職場の不正「見て見ぬふり」はなぜ起きるのか 私的なものを経費申請、文具の持ち帰りなども
報復を受ける可能性が低い場合でも、人は、時として個人的な動機から悪事を見過ごすことがあります。
企業の不正行為では、他者の非倫理的行動を無視することで、その人は直接的な利益が得られる場合があります。
カート・アイヒェンワルドが著書『愚か者たちの陰謀(Conspiracy of fools : A true story)(未邦訳)』で明らかにしたように、エネルギー会社エンロン(訳注:巨額不正会計事件を起こして2001年に破綻)の経営者、弁護士、顧問などを含む多くのリーダーたちは、同社が高株価を維持するために何十億ドルもの負債を隠していたことに気づいていたにもかかわらず、その問題を明らかにしようとはしませんでした。
エンロンが財務諸表の定期的な監査を行うために雇っていた有名な会計事務所アーサー・アンダーセン(訳注:世界有数の会計事務所だったがエンロン事件がきっかけで2002年に解散)の複数の幹部たちは、損失を隠そうとする不正行為のことを認識していました。
沈黙することの仕事上のメリット
一人の人間がどこまで知っていたのかはその人物の立場によって異なりますが、彼らの多くは、見て見ぬふりをして金銭的な利益を得ていました。
その結果、エンロンの創業者のケネス・レイ、CEO(訳注:最高経営責任者)のジェフリー・スキリング、CFO(訳注:最高財務責任者)のアンドリュー・ファストウを含む16人が金融犯罪を認めて有罪、さらに5人が有罪となりました。
しかし、それ以上に多くの人たちが、何が起きているのかをある程度知っていながら、この事件を止めるために何もしなかったのです。

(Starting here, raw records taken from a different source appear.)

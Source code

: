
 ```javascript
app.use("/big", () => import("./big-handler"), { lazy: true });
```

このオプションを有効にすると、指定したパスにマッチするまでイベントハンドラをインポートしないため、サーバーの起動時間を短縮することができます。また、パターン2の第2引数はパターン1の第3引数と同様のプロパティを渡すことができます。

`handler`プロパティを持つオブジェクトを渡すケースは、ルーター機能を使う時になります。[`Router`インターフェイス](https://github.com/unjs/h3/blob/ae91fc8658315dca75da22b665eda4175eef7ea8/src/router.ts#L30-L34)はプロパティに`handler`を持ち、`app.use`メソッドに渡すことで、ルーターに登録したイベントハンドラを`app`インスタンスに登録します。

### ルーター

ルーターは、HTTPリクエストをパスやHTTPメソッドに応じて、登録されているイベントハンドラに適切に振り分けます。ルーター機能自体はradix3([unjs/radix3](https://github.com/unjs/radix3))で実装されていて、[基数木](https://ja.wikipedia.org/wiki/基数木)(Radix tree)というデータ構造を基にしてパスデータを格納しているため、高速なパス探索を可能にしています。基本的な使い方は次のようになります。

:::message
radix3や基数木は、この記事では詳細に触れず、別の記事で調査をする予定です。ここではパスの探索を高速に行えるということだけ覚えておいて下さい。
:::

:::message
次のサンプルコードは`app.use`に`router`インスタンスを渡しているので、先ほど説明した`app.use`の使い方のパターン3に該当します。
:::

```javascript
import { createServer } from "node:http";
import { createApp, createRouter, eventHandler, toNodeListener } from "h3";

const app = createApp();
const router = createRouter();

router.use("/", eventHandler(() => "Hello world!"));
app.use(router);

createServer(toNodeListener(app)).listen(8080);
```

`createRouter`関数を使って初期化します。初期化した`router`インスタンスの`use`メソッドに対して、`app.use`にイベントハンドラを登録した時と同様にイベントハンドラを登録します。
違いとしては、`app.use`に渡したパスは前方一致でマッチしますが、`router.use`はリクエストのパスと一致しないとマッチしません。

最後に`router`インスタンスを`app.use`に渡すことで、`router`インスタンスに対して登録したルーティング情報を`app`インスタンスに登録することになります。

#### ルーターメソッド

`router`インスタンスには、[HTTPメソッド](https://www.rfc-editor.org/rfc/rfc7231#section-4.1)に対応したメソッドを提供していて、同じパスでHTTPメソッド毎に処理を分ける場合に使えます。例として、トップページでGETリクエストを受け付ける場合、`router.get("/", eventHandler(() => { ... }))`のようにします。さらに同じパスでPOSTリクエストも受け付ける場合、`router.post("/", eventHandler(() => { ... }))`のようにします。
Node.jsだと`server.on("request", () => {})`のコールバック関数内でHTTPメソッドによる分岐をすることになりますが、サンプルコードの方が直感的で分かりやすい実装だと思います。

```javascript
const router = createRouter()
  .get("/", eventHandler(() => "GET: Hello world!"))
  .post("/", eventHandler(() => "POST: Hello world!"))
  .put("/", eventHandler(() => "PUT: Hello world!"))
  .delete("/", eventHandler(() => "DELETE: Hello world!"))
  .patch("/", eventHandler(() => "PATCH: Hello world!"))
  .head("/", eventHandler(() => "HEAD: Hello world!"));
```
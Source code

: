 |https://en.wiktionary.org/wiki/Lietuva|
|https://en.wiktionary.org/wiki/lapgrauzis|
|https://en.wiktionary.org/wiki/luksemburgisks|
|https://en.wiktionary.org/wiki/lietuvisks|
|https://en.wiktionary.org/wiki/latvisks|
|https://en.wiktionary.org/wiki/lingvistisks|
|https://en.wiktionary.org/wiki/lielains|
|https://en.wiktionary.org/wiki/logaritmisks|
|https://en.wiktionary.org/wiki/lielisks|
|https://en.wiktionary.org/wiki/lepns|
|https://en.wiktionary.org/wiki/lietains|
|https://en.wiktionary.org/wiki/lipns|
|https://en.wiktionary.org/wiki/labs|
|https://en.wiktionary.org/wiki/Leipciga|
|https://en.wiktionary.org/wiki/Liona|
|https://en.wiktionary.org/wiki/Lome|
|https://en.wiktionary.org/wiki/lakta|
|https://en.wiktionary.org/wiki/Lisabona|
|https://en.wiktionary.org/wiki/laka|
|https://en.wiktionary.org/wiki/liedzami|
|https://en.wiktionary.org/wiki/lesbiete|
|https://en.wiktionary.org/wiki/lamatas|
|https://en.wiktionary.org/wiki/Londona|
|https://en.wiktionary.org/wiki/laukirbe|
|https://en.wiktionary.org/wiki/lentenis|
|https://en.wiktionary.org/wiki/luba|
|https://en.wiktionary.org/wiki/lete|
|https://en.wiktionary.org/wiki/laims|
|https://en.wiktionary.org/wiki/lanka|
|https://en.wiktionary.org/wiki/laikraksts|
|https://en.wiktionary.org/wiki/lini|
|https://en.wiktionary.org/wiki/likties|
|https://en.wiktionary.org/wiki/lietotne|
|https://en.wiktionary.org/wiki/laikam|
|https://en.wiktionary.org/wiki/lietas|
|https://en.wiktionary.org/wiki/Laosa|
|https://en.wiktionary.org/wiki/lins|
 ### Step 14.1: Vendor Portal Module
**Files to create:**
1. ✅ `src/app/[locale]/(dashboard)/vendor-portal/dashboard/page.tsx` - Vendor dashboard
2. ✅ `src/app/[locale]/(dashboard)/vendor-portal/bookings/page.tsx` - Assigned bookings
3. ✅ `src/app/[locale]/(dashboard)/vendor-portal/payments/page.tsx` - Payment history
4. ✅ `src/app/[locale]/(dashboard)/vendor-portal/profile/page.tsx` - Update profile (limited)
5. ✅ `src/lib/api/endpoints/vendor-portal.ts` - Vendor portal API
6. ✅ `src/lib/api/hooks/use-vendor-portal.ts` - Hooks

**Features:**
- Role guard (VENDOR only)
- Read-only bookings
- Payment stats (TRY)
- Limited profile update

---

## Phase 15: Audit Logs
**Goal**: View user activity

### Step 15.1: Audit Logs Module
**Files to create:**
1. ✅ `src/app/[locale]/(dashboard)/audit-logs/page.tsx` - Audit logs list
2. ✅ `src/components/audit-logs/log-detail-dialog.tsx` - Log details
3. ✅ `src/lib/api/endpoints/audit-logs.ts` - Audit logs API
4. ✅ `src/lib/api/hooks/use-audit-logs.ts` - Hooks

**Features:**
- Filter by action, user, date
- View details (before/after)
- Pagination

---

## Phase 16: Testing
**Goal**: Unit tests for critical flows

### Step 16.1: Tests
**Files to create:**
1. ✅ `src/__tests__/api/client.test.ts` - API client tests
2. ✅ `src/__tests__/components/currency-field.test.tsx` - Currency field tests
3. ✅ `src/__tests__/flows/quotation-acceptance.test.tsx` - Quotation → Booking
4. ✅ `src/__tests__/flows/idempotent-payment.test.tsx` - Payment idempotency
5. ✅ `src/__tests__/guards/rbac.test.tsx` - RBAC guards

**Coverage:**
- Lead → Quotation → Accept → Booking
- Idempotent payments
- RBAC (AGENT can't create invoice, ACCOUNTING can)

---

エンロンの破綻は大きな注目を集めましたが、何年も報道されなかったホワイトカラー犯罪(訳注:企業の経営陣・管理職など、高い政治的・経済的地位を有する人々によって行われる横領・背任などの犯罪のこと)はこれだけではありません。
2005年には、民間軍事会社タイコのCEOのデニス・コズロウスキーとCFOのマーク・スワーツが、会社から4億ドル以上を不正流用して有罪判決を受けました。